#### Work order:
Set down, word for word, each line from the top of the data through the line that has "[//]: # (RETURN_TYPE:ApiResponseOptionsTickers)"; omit every picture.

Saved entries
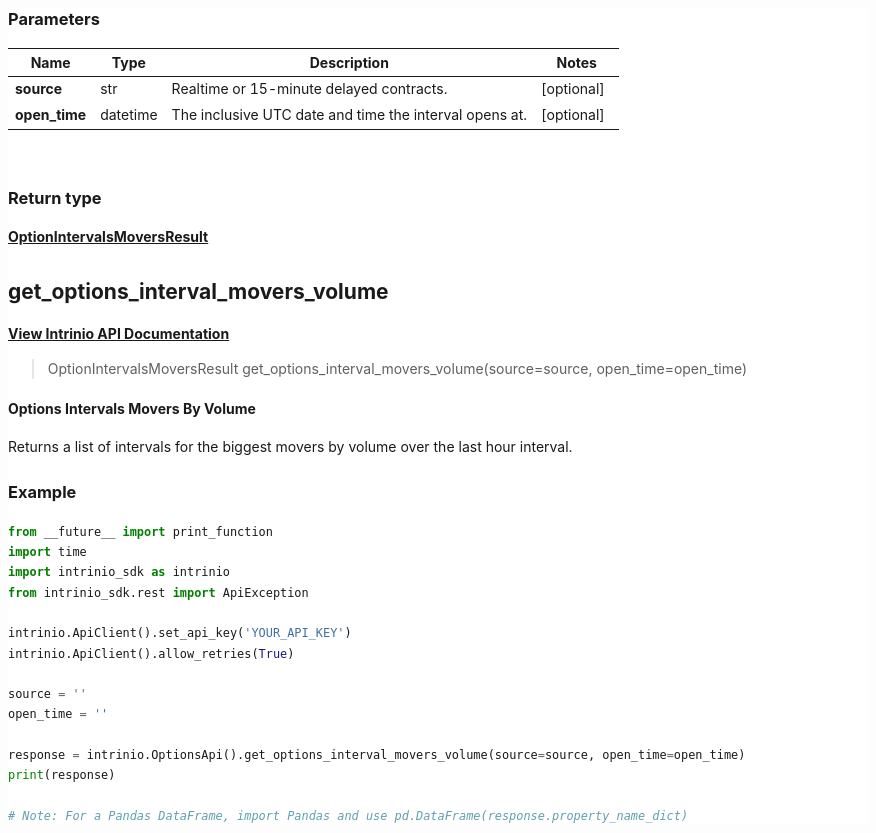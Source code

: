 [//]: # (START_DEFINITION)

### Parameters

[//]: # (START_PARAMETERS)


Name | Type | Description  | Notes
------------- | ------------- | ------------- | -------------
 **source** | str| Realtime or 15-minute delayed contracts. | [optional]   &nbsp;
 **open_time** | datetime| The inclusive UTC date and time the interval opens at. | [optional]   &nbsp;
<br/>

[//]: # (END_PARAMETERS)

### Return type

[**OptionIntervalsMoversResult**](OptionIntervalsMoversResult.md)

[//]: # (END_OPERATION)


[//]: # (START_OPERATION)

[//]: # (CLASS:OptionsApi)

[//]: # (METHOD:get_options_interval_movers_volume)

[//]: # (RETURN_TYPE:OptionIntervalsMoversResult)

[//]: # (RETURN_TYPE_KIND:object)

[//]: # (RETURN_TYPE_DOC:OptionIntervalsMoversResult.md)

[//]: # (OPERATION:get_options_interval_movers_volume_v2)

[//]: # (ENDPOINT:/options/interval/movers/volume)

[//]: # (DOCUMENT_LINK:OptionsApi.md#get_options_interval_movers_volume)

## **get_options_interval_movers_volume**

[**View Intrinio API Documentation**](https://docs.intrinio.com/documentation/python/get_options_interval_movers_volume_v2)

[//]: # (START_OVERVIEW)

> OptionIntervalsMoversResult get_options_interval_movers_volume(source=source, open_time=open_time)

#### Options Intervals Movers By Volume


Returns a list of intervals for the biggest movers by volume over the last hour interval.

[//]: # (END_OVERVIEW)

### Example
[//]: # (START_CODE_EXAMPLE)

```python
from __future__ import print_function
import time
import intrinio_sdk as intrinio
from intrinio_sdk.rest import ApiException

intrinio.ApiClient().set_api_key('YOUR_API_KEY')
intrinio.ApiClient().allow_retries(True)

source = ''
open_time = ''

response = intrinio.OptionsApi().get_options_interval_movers_volume(source=source, open_time=open_time)
print(response)
    
# Note: For a Pandas DataFrame, import Pandas and use pd.DataFrame(response.property_name_dict) 
```
[//]: # (END_CODE_EXAMPLE)


[//]: # (METHOD:get_all_options_tickers)
[//]: # (RETURN_TYPE:ApiResponseOptionsTickers)
[//]: # (RETURN_TYPE_DOC:ApiResponseOptionsTickers.md)
[//]: # (OPERATION:get_all_options_tickers_v2)
[//]: # (ENDPOINT:/options/tickers)
[//]: # (DOCUMENT_LINK:OptionsApi.md#get_all_options_tickers)
[//]: # (METHOD:get_option_aggregates)
[//]: # (RETURN_TYPE:ApiResponseOptionsAggregates)
[//]: # (RETURN_TYPE_DOC:ApiResponseOptionsAggregates.md)
[//]: # (OPERATION:get_option_aggregates_v2)
[//]: # (ENDPOINT:/options/aggregates)
[//]: # (DOCUMENT_LINK:OptionsApi.md#get_option_aggregates)
[//]: # (METHOD:get_option_expirations_realtime)
[//]: # (RETURN_TYPE:ApiResponseOptionsExpirations)
[//]: # (RETURN_TYPE_DOC:ApiResponseOptionsExpirations.md)
[//]: # (OPERATION:get_option_expirations_realtime_v2)
[//]: # (ENDPOINT:/options/expirations/{symbol}/realtime)
[//]: # (DOCUMENT_LINK:OptionsApi.md#get_option_expirations_realtime)
[//]: # (METHOD:get_option_strikes_realtime)
[//]: # (RETURN_TYPE:ApiResponseOptionsChainRealtime)
[//]: # (RETURN_TYPE_DOC:ApiResponseOptionsChainRealtime.md)
[//]: # (OPERATION:get_option_strikes_realtime_v2)
[//]: # (ENDPOINT:/options/strikes/{symbol}/{strike}/realtime)
[//]: # (DOCUMENT_LINK:OptionsApi.md#get_option_strikes_realtime)
[//]: # (METHOD:get_option_trades)
[//]: # (RETURN_TYPE:OptionTradesResult)
[//]: # (RETURN_TYPE_DOC:OptionTradesResult.md)
[//]: # (OPERATION:get_option_trades_v2)
[//]: # (ENDPOINT:/options/trades)
[//]: # (DOCUMENT_LINK:OptionsApi.md#get_option_trades)
[//]: # (METHOD:get_option_trades_by_contract)
[//]: # (RETURN_TYPE:OptionTradesResult)
[//]: # (RETURN_TYPE_DOC:OptionTradesResult.md)
[//]: # (OPERATION:get_option_trades_by_contract_v2)
[//]: # (ENDPOINT:/options/{identifier}/trades)
[//]: # (DOCUMENT_LINK:OptionsApi.md#get_option_trades_by_contract)
[//]: # (METHOD:get_options)
[//]: # (RETURN_TYPE:ApiResponseOptions)
[//]: # (RETURN_TYPE_DOC:ApiResponseOptions.md)
[//]: # (OPERATION:get_options_v2)
[//]: # (ENDPOINT:/options/{symbol})
[//]: # (DOCUMENT_LINK:OptionsApi.md#get_options)
[//]: # (METHOD:get_options_by_symbol_realtime)
[//]: # (RETURN_TYPE:ApiResponseOptionsRealtime)
[//]: # (RETURN_TYPE_DOC:ApiResponseOptionsRealtime.md)
[//]: # (OPERATION:get_options_by_symbol_realtime_v2)
[//]: # (ENDPOINT:/options/{symbol}/realtime)
[//]: # (DOCUMENT_LINK:OptionsApi.md#get_options_by_symbol_realtime)
[//]: # (METHOD:get_options_chain)
[//]: # (RETURN_TYPE:ApiResponseOptionsChain)
[//]: # (RETURN_TYPE_DOC:ApiResponseOptionsChain.md)
[//]: # (OPERATION:get_options_chain_v2)
[//]: # (ENDPOINT:/options/chain/{symbol}/{expiration})
[//]: # (DOCUMENT_LINK:OptionsApi.md#get_options_chain)
[//]: # (METHOD:get_options_chain_eod)
[//]: # (RETURN_TYPE:ApiResponseOptionsChainEod)
[//]: # (RETURN_TYPE_DOC:ApiResponseOptionsChainEod.md)
[//]: # (OPERATION:get_options_chain_eod_v2)
[//]: # (ENDPOINT:/options/chain/{symbol}/{expiration}/eod)
[//]: # (DOCUMENT_LINK:OptionsApi.md#get_options_chain_eod)
[//]: # (METHOD:get_options_chain_realtime)
[//]: # (RETURN_TYPE:ApiResponseOptionsChainRealtime)
[//]: # (RETURN_TYPE_DOC:ApiResponseOptionsChainRealtime.md)
[//]: # (OPERATION:get_options_chain_realtime_v2)
[//]: # (ENDPOINT:/options/chain/{symbol}/{expiration}/realtime)
[//]: # (DOCUMENT_LINK:OptionsApi.md#get_options_chain_realtime)
[//]: # (METHOD:get_options_expirations)
[//]: # (RETURN_TYPE:ApiResponseOptionsExpirations)
[//]: # (RETURN_TYPE_DOC:ApiResponseOptionsExpirations.md)
[//]: # (OPERATION:get_options_expirations_v2)
[//]: # (ENDPOINT:/options/expirations/{symbol})
[//]: # (DOCUMENT_LINK:OptionsApi.md#get_options_expirations)
[//]: # (METHOD:get_options_expirations_eod)
[//]: # (RETURN_TYPE:ApiResponseOptionsExpirations)
[//]: # (RETURN_TYPE_DOC:ApiResponseOptionsExpirations.md)
[//]: # (OPERATION:get_options_expirations_eod_v2)
[//]: # (ENDPOINT:/options/expirations/{symbol}/eod)
[//]: # (DOCUMENT_LINK:OptionsApi.md#get_options_expirations_eod)
[//]: # (METHOD:get_options_interval_by_contract)
[//]: # (RETURN_TYPE:OptionIntervalsResult)
[//]: # (RETURN_TYPE_DOC:OptionIntervalsResult.md)
[//]: # (OPERATION:get_options_interval_by_contract_v2)
[//]: # (ENDPOINT:/options/interval/{identifier})
[//]: # (DOCUMENT_LINK:OptionsApi.md#get_options_interval_by_contract)
[//]: # (METHOD:get_options_interval_movers)
[//]: # (OPERATION:get_options_interval_movers_v2)
[//]: # (ENDPOINT:/options/interval/movers)
[//]: # (DOCUMENT_LINK:OptionsApi.md#get_options_interval_movers)
[//]: # (METHOD:get_options_interval_movers_change)
[//]: # (OPERATION:get_options_interval_movers_change_v2)
[//]: # (ENDPOINT:/options/interval/movers/change)
[//]: # (DOCUMENT_LINK:OptionsApi.md#get_options_interval_movers_change)
[//]: # (METHOD:get_options_prices)
[//]: # (RETURN_TYPE:ApiResponseOptionPrices)
[//]: # (RETURN_TYPE_DOC:ApiResponseOptionPrices.md)
[//]: # (OPERATION:get_options_prices_v2)
[//]: # (ENDPOINT:/options/prices/{identifier})
[//]: # (DOCUMENT_LINK:OptionsApi.md#get_options_prices)
[//]: # (METHOD:get_options_prices_batch_realtime)
[//]: # (RETURN_TYPE:ApiResponseOptionsPricesBatchRealtime)
[//]: # (RETURN_TYPE_DOC:ApiResponseOptionsPricesBatchRealtime.md)
[//]: # (OPERATION:get_options_prices_batch_realtime_v2)
[//]: # (ENDPOINT:/options/prices/realtime/batch)
[//]: # (DOCUMENT_LINK:OptionsApi.md#get_options_prices_batch_realtime)
[//]: # (METHOD:get_options_prices_eod)
[//]: # (RETURN_TYPE:ApiResponseOptionsPricesEod)
[//]: # (RETURN_TYPE_DOC:ApiResponseOptionsPricesEod.md)
[//]: # (OPERATION:get_options_prices_eod_v2)
[//]: # (ENDPOINT:/options/prices/{identifier}/eod)
[//]: # (DOCUMENT_LINK:OptionsApi.md#get_options_prices_eod)
[//]: # (METHOD:get_options_prices_eod_by_ticker)
[//]: # (RETURN_TYPE:ApiResponseOptionsPricesByTickerEod)
[//]: # (RETURN_TYPE_DOC:ApiResponseOptionsPricesByTickerEod.md)
[//]: # (OPERATION:get_options_prices_eod_by_ticker_v2)
[//]: # (ENDPOINT:/options/prices/by_ticker/{symbol}/eod)
[//]: # (DOCUMENT_LINK:OptionsApi.md#get_options_prices_eod_by_ticker)
[//]: # (METHOD:get_options_prices_realtime)
[//]: # (RETURN_TYPE:ApiResponseOptionsPriceRealtime)
[//]: # (RETURN_TYPE_DOC:ApiResponseOptionsPriceRealtime.md)
[//]: # (OPERATION:get_options_prices_realtime_v2)
[//]: # (ENDPOINT:/options/prices/{identifier}/realtime)
[//]: # (DOCUMENT_LINK:OptionsApi.md#get_options_prices_realtime)
[//]: # (METHOD:get_options_prices_realtime_by_ticker)
[//]: # (RETURN_TYPE:ApiResponseOptionsPricesByTickerRealtime)
[//]: # (RETURN_TYPE_DOC:ApiResponseOptionsPricesByTickerRealtime.md)
[//]: # (OPERATION:get_options_prices_realtime_by_ticker_v2)
[//]: # (ENDPOINT:/options/prices/by_ticker/{symbol}/realtime)
[//]: # (DOCUMENT_LINK:OptionsApi.md#get_options_prices_realtime_by_ticker)
[//]: # (METHOD:get_options_snapshots)
[//]: # (RETURN_TYPE:OptionSnapshotsResult)
[//]: # (RETURN_TYPE_DOC:OptionSnapshotsResult.md)
[//]: # (OPERATION:get_options_snapshots_v2)
[//]: # (ENDPOINT:/options/snapshots)
[//]: # (DOCUMENT_LINK:OptionsApi.md#get_options_snapshots)
[//]: # (METHOD:get_options_stats_realtime)
[//]: # (RETURN_TYPE:ApiResponseOptionsStatsRealtime)
[//]: # (RETURN_TYPE_DOC:ApiResponseOptionsStatsRealtime.md)
[//]: # (OPERATION:get_options_stats_realtime_v2)
[//]: # (ENDPOINT:/options/prices/{identifier}/realtime/stats)
[//]: # (DOCUMENT_LINK:OptionsApi.md#get_options_stats_realtime)
[//]: # (METHOD:get_unusual_activity)
[//]: # (RETURN_TYPE:ApiResponseOptionsUnusualActivity)
[//]: # (RETURN_TYPE_DOC:ApiResponseOptionsUnusualActivity.md)
[//]: # (OPERATION:get_unusual_activity_v2)
[//]: # (ENDPOINT:/options/unusual_activity/{symbol})
[//]: # (DOCUMENT_LINK:OptionsApi.md#get_unusual_activity)
[//]: # (METHOD:get_unusual_activity_intraday)
[//]: # (RETURN_TYPE:ApiResponseOptionsUnusualActivity)
[//]: # (RETURN_TYPE_DOC:ApiResponseOptionsUnusualActivity.md)
[//]: # (OPERATION:get_unusual_activity_intraday_v2)
[//]: # (ENDPOINT:/options/unusual_activity/{symbol}/intraday)
[//]: # (DOCUMENT_LINK:OptionsApi.md#get_unusual_activity_intraday)
[//]: # (METHOD:get_unusual_activity_universal)
[//]: # (RETURN_TYPE:ApiResponseOptionsUnusualActivity)
[//]: # (RETURN_TYPE_DOC:ApiResponseOptionsUnusualActivity.md)
[//]: # (OPERATION:get_unusual_activity_universal_v2)
[//]: # (ENDPOINT:/options/unusual_activity)
[//]: # (DOCUMENT_LINK:OptionsApi.md#get_unusual_activity_universal)
[//]: # (METHOD:get_unusual_activity_universal_intraday)
[//]: # (RETURN_TYPE:ApiResponseOptionsUnusualActivity)
[//]: # (RETURN_TYPE_DOC:ApiResponseOptionsUnusualActivity.md)
[//]: # (OPERATION:get_unusual_activity_universal_intraday_v2)
[//]: # (ENDPOINT:/options/unusual_activity/intraday)
[//]: # (DOCUMENT_LINK:OptionsApi.md#get_unusual_activity_universal_intraday)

#### Task solution:
Source code

: [//]: # (START_DEFINITION)

### Parameters

[//]: # (START_PARAMETERS)


Name | Type | Description  | Notes
------------- | ------------- | ------------- | -------------
 **source** | str| Realtime or 15-minute delayed contracts. | [optional]   &nbsp;
 **open_time** | datetime| The inclusive UTC date and time the interval opens at. | [optional]   &nbsp;
<br/>

[//]: # (END_PARAMETERS)

### Return type

[**OptionIntervalsMoversResult**](OptionIntervalsMoversResult.md)

[//]: # (END_OPERATION)


[//]: # (START_OPERATION)

[//]: # (CLASS:OptionsApi)

[//]: # (METHOD:get_options_interval_movers_volume)

[//]: # (RETURN_TYPE:OptionIntervalsMoversResult)

[//]: # (RETURN_TYPE_KIND:object)

[//]: # (RETURN_TYPE_DOC:OptionIntervalsMoversResult.md)

[//]: # (OPERATION:get_options_interval_movers_volume_v2)

[//]: # (ENDPOINT:/options/interval/movers/volume)

[//]: # (DOCUMENT_LINK:OptionsApi.md#get_options_interval_movers_volume)

## **get_options_interval_movers_volume**

[**View Intrinio API Documentation**](https://docs.intrinio.com/documentation/python/get_options_interval_movers_volume_v2)

[//]: # (START_OVERVIEW)

> OptionIntervalsMoversResult get_options_interval_movers_volume(source=source, open_time=open_time)

#### Options Intervals Movers By Volume


Returns a list of intervals for the biggest movers by volume over the last hour interval.

[//]: # (END_OVERVIEW)

### Example
[//]: # (START_CODE_EXAMPLE)

```python
from __future__ import print_function
import time
import intrinio_sdk as intrinio
from intrinio_sdk.rest import ApiException

intrinio.ApiClient().set_api_key('YOUR_API_KEY')
intrinio.ApiClient().allow_retries(True)

source = ''
open_time = ''

response = intrinio.OptionsApi().get_options_interval_movers_volume(source=source, open_time=open_time)
print(response)
    
# Note: For a Pandas DataFrame, import Pandas and use pd.DataFrame(response.property_name_dict) 
```
[//]: # (END_CODE_EXAMPLE)


[//]: # (METHOD:get_all_options_tickers)
[//]: # (RETURN_TYPE:ApiResponseOptionsTickers)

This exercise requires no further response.